━━━━━ Supplied records ━━━━━

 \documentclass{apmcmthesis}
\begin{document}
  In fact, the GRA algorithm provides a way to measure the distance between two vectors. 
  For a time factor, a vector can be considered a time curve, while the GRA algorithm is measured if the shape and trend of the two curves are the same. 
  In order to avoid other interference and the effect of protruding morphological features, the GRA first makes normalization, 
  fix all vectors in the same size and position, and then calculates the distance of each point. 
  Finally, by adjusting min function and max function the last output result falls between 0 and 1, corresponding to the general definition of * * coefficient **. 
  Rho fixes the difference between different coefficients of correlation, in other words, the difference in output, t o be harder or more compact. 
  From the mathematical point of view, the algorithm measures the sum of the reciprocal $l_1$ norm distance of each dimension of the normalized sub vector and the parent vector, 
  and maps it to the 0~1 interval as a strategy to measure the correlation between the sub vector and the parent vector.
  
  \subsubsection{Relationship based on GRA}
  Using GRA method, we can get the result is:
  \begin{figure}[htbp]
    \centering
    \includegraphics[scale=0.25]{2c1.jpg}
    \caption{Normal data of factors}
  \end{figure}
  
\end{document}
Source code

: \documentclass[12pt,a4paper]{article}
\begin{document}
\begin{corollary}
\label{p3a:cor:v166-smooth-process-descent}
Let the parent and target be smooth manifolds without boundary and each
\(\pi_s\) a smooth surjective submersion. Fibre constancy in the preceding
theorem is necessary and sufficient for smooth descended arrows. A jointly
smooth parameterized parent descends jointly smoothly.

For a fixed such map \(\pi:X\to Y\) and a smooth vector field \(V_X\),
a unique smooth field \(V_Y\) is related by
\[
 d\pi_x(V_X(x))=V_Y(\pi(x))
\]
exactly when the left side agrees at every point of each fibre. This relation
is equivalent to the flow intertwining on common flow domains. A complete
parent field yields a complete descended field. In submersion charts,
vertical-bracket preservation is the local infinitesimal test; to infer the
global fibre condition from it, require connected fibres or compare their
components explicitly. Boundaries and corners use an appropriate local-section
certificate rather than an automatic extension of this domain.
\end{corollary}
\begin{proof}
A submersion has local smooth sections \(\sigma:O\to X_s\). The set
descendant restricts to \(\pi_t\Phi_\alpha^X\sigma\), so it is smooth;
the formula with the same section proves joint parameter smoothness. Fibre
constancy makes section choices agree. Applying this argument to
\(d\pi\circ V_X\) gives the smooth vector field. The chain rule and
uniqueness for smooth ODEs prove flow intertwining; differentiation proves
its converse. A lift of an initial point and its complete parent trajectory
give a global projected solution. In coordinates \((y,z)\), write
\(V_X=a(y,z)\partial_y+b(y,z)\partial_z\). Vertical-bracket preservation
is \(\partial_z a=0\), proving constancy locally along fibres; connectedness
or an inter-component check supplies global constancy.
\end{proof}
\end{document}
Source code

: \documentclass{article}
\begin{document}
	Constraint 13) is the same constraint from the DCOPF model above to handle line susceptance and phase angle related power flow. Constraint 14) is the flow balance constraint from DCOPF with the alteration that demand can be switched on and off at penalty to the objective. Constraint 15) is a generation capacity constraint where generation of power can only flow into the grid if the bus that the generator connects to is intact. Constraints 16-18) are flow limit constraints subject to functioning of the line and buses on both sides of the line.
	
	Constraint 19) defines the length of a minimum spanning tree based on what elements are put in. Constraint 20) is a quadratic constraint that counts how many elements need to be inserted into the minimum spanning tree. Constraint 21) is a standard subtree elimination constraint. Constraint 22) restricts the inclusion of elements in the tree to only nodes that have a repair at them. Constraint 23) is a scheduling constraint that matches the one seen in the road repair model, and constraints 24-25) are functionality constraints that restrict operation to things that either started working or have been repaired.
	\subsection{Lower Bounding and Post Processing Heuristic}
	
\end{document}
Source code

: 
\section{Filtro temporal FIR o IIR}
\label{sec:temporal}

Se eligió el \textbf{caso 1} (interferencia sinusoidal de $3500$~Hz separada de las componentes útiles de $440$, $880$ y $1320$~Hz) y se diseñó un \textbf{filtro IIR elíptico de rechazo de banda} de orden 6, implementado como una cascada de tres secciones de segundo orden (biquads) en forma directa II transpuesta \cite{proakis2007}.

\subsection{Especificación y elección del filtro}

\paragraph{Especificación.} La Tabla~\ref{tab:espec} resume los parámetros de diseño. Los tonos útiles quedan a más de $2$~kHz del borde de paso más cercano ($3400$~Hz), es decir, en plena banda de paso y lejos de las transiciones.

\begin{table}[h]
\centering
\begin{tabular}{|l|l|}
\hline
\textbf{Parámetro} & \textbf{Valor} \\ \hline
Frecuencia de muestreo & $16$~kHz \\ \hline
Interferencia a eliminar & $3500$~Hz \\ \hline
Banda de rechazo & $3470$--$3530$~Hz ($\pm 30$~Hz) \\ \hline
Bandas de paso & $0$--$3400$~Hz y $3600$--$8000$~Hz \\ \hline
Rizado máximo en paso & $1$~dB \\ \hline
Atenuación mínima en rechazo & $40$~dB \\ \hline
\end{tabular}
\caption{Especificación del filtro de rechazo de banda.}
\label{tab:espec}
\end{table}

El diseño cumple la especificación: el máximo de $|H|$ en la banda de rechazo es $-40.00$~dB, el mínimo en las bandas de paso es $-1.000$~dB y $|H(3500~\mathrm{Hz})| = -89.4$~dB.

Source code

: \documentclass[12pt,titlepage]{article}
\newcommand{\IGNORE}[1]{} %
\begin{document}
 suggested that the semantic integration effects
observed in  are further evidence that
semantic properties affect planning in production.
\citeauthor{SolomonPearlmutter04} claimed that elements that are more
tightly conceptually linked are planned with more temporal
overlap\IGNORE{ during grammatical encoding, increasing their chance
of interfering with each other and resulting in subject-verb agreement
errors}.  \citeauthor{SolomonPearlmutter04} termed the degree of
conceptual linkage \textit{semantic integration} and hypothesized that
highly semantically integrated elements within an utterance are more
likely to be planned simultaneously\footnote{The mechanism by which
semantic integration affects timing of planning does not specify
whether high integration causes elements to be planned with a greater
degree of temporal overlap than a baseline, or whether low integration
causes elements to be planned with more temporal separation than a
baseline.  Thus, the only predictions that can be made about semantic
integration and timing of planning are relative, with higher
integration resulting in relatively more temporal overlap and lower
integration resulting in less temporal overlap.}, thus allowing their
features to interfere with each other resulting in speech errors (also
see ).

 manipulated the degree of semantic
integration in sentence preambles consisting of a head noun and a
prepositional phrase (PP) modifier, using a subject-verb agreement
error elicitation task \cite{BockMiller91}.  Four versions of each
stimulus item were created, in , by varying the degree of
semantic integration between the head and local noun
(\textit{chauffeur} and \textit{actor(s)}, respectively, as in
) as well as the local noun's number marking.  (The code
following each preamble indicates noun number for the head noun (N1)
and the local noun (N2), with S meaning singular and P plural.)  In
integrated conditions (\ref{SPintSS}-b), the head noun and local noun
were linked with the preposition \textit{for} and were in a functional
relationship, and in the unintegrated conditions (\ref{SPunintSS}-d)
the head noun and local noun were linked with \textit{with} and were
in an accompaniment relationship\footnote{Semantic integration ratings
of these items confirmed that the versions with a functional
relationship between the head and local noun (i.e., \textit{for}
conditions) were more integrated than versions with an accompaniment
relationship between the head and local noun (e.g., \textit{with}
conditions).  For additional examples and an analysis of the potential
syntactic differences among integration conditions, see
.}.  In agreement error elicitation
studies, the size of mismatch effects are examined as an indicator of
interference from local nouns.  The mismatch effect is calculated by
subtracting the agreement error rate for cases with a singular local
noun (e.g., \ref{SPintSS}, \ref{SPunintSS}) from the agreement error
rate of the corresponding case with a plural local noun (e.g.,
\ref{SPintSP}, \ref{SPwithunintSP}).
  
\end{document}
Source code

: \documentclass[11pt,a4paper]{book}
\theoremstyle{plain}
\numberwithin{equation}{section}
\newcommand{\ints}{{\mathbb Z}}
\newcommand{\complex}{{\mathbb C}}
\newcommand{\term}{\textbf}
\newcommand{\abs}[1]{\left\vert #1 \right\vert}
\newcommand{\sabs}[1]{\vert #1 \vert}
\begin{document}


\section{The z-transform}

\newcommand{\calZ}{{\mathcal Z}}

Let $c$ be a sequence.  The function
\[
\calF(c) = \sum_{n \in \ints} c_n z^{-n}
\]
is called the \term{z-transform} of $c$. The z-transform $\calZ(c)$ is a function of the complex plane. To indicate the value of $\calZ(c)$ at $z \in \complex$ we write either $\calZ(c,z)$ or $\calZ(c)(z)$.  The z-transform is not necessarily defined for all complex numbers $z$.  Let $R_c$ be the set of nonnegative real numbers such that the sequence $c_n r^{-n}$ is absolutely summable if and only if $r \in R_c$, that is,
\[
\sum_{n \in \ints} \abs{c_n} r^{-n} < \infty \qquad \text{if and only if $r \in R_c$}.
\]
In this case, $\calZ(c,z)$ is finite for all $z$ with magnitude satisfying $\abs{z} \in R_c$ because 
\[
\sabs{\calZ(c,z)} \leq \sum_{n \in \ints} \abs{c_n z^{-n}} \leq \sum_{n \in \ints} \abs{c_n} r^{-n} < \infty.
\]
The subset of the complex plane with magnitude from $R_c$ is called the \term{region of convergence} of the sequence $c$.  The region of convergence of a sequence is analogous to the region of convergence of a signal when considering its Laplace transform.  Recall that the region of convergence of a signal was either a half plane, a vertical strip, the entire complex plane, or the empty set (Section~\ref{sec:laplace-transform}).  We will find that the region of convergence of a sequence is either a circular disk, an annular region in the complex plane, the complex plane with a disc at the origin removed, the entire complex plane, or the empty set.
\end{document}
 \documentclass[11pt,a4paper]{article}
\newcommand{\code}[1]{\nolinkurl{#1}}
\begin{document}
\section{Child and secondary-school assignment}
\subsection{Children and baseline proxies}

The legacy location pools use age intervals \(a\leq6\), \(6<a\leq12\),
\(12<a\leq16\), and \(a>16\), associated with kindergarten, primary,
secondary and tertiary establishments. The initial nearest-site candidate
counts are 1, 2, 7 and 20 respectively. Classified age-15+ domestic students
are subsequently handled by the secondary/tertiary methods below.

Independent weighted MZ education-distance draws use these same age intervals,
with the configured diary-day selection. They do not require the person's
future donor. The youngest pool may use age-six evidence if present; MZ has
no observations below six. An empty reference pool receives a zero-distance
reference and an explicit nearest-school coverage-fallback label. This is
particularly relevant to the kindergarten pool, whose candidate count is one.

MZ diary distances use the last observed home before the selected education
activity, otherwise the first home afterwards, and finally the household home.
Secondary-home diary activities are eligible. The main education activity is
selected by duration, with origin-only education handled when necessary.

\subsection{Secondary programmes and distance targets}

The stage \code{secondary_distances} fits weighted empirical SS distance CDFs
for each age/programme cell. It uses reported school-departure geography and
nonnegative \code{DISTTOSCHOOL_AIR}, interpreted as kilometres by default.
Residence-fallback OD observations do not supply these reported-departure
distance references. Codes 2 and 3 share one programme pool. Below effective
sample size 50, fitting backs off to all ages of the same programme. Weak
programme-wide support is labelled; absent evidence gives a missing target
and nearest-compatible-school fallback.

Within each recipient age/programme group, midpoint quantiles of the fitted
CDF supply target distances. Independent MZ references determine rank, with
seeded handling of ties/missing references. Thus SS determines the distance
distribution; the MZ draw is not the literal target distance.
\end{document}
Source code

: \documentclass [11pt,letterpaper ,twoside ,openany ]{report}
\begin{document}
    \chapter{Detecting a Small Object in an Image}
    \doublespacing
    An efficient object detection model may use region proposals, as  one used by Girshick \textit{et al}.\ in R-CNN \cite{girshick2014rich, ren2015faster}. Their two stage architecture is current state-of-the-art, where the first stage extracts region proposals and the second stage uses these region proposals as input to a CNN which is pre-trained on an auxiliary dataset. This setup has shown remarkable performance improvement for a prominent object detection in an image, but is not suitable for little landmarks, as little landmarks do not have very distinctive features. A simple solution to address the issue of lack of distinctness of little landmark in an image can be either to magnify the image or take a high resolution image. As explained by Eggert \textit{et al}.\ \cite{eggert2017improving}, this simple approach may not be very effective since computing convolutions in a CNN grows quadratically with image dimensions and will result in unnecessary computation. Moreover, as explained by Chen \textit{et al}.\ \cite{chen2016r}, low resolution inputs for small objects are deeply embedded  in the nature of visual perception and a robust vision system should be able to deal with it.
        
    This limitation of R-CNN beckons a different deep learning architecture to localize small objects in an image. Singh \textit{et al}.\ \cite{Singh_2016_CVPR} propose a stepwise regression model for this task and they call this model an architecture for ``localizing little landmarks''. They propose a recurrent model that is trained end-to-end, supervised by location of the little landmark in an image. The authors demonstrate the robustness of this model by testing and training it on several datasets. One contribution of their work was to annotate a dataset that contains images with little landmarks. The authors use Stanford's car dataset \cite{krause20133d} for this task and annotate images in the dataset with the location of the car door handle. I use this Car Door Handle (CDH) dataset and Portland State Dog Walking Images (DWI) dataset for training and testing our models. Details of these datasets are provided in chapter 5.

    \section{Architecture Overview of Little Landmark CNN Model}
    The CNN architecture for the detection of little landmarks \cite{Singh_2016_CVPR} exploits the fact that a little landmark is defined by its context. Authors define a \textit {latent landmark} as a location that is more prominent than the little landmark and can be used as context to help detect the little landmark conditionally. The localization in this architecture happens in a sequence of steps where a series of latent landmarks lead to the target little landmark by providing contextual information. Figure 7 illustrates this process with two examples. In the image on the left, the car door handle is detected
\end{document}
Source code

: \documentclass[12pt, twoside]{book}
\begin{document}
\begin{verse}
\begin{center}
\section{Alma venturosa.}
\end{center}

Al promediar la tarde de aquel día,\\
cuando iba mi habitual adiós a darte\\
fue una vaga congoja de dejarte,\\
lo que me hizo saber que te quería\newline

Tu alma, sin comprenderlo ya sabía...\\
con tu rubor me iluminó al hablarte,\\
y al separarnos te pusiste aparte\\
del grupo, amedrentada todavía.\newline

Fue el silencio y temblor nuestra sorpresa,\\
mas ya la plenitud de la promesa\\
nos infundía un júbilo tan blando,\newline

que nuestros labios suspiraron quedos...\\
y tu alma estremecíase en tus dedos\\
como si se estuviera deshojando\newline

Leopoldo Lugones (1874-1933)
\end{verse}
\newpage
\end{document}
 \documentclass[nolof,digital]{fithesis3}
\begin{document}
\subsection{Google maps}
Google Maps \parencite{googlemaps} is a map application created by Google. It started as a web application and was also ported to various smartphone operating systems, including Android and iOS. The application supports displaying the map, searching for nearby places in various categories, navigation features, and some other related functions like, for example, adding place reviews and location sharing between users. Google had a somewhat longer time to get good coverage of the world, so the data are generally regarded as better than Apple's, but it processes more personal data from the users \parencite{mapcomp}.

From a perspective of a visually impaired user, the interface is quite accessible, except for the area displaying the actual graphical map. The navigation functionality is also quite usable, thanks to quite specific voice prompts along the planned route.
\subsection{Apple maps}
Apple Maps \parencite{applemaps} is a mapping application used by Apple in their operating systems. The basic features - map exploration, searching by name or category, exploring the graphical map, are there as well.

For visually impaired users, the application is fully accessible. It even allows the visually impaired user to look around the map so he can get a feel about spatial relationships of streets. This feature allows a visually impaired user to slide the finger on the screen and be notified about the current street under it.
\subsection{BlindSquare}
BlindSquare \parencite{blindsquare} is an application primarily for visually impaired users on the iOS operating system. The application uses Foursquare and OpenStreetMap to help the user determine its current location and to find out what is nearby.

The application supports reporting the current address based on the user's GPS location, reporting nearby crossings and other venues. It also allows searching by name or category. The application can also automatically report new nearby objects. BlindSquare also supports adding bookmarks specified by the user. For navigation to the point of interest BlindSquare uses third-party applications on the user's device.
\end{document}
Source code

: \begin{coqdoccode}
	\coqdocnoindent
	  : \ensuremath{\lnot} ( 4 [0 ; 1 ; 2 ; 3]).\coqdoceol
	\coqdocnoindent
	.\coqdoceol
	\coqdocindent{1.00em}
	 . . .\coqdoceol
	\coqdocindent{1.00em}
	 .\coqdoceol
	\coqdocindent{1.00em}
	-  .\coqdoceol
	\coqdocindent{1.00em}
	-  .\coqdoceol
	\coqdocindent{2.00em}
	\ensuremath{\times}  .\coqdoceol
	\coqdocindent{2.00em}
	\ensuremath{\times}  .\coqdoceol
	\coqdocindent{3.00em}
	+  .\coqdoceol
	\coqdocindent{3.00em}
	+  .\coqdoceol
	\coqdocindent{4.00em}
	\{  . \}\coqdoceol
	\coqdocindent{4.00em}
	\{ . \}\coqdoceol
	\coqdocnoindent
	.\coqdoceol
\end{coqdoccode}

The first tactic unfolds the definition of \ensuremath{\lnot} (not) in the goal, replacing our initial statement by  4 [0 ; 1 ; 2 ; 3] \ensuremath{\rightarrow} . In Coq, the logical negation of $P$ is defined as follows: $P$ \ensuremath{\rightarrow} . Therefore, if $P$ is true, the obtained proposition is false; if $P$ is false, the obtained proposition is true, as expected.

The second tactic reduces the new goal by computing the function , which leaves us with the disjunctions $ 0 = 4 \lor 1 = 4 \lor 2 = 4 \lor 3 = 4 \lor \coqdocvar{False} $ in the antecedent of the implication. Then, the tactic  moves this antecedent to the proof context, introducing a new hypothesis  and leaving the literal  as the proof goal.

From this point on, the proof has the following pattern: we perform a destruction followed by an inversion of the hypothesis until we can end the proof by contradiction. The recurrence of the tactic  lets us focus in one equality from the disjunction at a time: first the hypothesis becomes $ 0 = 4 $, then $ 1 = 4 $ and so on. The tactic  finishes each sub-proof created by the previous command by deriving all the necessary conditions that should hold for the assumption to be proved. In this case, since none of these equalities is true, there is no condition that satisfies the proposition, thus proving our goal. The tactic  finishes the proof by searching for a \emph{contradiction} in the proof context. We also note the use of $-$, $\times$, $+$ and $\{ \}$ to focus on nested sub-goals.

━━━━━

Exercise prompt:
Lines from the beginning of the data above through the line containing "From the mathematical" are to be returned exactly, and no others.

Finished task:
 \documentclass{apmcmthesis}
\begin{document}
  In fact, the GRA algorithm provides a way to measure the distance between two vectors. 
  For a time factor, a vector can be considered a time curve, while the GRA algorithm is measured if the shape and trend of the two curves are the same. 
  In order to avoid other interference and the effect of protruding morphological features, the GRA first makes normalization, 
  fix all vectors in the same size and position, and then calculates the distance of each point. 
  Finally, by adjusting min function and max function the last output result falls between 0 and 1, corresponding to the general definition of * * coefficient **. 
  Rho fixes the difference between different coefficients of correlation, in other words, the difference in output, t o be harder or more compact. 
  From the mathematical point of view, the algorithm measures the sum of the reciprocal $l_1$ norm distance of each dimension of the normalized sub vector and the parent vector, 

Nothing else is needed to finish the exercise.